Top of ENTRIES PROVIDED
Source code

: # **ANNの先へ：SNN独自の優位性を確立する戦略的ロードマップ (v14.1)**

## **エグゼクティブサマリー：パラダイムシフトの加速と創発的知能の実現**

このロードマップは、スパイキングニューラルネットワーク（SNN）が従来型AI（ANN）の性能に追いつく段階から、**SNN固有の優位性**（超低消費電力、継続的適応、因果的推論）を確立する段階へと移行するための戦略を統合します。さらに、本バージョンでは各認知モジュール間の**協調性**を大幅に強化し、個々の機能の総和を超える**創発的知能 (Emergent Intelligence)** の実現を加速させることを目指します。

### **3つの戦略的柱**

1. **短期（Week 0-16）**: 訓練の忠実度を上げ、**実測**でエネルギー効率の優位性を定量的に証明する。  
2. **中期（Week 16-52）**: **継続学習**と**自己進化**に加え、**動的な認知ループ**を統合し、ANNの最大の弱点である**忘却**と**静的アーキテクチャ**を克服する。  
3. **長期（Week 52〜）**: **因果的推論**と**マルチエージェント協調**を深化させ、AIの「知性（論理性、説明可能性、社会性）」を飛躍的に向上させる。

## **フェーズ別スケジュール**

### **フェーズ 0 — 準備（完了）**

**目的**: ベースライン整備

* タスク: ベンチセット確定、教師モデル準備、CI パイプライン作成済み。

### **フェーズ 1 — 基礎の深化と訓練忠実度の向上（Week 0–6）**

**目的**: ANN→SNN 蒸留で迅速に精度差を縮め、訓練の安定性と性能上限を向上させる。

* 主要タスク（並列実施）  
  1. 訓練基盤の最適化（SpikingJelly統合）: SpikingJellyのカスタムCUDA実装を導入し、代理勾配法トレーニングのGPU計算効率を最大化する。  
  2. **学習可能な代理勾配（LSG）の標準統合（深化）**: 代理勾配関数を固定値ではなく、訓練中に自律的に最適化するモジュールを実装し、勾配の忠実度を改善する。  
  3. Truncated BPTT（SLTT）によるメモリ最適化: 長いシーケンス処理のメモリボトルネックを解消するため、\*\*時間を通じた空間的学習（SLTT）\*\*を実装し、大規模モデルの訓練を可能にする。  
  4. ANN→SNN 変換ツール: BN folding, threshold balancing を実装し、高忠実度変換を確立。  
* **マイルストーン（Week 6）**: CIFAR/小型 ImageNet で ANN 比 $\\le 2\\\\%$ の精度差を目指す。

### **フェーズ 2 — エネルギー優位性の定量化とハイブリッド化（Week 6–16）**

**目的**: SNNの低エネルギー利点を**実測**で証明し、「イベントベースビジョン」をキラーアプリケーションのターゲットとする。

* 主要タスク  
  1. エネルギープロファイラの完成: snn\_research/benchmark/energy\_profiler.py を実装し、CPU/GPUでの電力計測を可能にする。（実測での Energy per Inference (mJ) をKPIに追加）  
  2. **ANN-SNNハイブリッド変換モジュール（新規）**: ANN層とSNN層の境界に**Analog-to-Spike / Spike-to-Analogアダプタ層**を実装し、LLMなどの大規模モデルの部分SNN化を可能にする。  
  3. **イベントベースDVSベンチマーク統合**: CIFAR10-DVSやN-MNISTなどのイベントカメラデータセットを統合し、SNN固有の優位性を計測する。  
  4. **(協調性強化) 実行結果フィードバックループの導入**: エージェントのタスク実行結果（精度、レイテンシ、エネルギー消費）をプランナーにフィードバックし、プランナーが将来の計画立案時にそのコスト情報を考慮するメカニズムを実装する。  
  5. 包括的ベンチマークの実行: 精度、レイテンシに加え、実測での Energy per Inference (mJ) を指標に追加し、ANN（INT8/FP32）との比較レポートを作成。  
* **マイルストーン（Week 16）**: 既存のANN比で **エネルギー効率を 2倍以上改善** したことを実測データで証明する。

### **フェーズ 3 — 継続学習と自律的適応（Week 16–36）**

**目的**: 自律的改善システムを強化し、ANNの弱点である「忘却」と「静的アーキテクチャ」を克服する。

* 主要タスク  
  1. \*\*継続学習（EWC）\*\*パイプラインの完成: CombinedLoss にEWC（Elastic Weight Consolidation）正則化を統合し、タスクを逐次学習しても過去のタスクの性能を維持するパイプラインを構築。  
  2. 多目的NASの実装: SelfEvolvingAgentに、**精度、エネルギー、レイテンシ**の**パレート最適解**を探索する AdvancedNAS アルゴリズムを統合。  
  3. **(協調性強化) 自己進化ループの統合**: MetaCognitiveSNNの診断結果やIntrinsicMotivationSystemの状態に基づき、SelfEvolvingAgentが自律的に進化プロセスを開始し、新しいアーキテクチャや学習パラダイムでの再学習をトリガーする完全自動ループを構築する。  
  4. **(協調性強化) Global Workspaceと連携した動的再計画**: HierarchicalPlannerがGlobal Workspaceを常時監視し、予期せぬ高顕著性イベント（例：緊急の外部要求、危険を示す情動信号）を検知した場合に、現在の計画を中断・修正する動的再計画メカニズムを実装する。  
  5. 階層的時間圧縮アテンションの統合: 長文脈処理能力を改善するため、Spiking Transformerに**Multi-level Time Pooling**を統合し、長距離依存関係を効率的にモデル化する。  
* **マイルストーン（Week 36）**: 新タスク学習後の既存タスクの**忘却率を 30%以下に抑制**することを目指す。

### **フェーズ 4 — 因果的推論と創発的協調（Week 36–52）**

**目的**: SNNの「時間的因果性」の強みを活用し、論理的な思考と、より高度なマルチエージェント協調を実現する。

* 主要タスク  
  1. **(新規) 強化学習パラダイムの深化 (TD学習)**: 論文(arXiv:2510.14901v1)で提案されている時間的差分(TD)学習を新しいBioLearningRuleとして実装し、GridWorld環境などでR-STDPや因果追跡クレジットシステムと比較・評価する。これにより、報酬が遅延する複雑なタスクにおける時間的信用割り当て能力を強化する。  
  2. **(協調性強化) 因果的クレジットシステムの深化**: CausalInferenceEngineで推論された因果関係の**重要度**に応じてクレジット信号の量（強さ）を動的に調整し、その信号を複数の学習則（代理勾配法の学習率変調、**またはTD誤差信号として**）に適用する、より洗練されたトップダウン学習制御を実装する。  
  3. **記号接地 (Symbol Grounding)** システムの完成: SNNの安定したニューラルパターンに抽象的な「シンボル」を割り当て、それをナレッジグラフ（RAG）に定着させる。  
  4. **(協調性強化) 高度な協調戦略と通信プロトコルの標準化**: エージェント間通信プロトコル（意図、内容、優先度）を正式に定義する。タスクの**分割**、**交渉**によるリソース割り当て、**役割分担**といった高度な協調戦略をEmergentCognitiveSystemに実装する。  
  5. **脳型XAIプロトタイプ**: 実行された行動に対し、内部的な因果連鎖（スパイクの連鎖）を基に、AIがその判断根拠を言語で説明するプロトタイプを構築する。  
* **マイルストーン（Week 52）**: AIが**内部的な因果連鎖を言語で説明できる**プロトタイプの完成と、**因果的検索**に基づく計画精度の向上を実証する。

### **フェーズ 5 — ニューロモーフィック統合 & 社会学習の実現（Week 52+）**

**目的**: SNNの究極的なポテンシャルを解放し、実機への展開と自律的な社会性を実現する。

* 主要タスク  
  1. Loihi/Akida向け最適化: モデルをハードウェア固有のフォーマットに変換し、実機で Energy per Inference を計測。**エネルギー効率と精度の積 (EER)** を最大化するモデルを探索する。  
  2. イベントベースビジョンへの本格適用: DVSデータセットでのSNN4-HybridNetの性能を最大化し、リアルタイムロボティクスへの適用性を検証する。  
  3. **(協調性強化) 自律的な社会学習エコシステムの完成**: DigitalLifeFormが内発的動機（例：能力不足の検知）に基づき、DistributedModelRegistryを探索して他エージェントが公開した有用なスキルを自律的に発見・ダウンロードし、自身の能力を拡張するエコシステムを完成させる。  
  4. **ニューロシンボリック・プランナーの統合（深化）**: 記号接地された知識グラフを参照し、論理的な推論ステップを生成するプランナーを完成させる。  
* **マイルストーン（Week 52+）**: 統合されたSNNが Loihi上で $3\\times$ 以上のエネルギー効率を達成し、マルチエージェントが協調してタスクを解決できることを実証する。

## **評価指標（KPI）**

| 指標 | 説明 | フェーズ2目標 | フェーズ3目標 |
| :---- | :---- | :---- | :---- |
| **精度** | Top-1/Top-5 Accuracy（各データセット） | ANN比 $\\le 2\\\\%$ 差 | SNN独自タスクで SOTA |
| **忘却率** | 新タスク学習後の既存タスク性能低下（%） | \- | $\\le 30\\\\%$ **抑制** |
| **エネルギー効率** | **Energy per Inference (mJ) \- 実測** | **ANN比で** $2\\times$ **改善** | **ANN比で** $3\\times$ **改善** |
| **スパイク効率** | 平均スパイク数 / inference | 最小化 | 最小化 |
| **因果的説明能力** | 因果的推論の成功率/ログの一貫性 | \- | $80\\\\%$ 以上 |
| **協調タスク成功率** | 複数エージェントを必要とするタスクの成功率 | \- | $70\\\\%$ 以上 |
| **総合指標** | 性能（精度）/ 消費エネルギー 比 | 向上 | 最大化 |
Bottom of ENTRIES PROVIDED
WORK TO COMPLETE
Only a number should be given: the count of lines above that contain the word "マイルストーン".

EXERCISE RESPONSE
5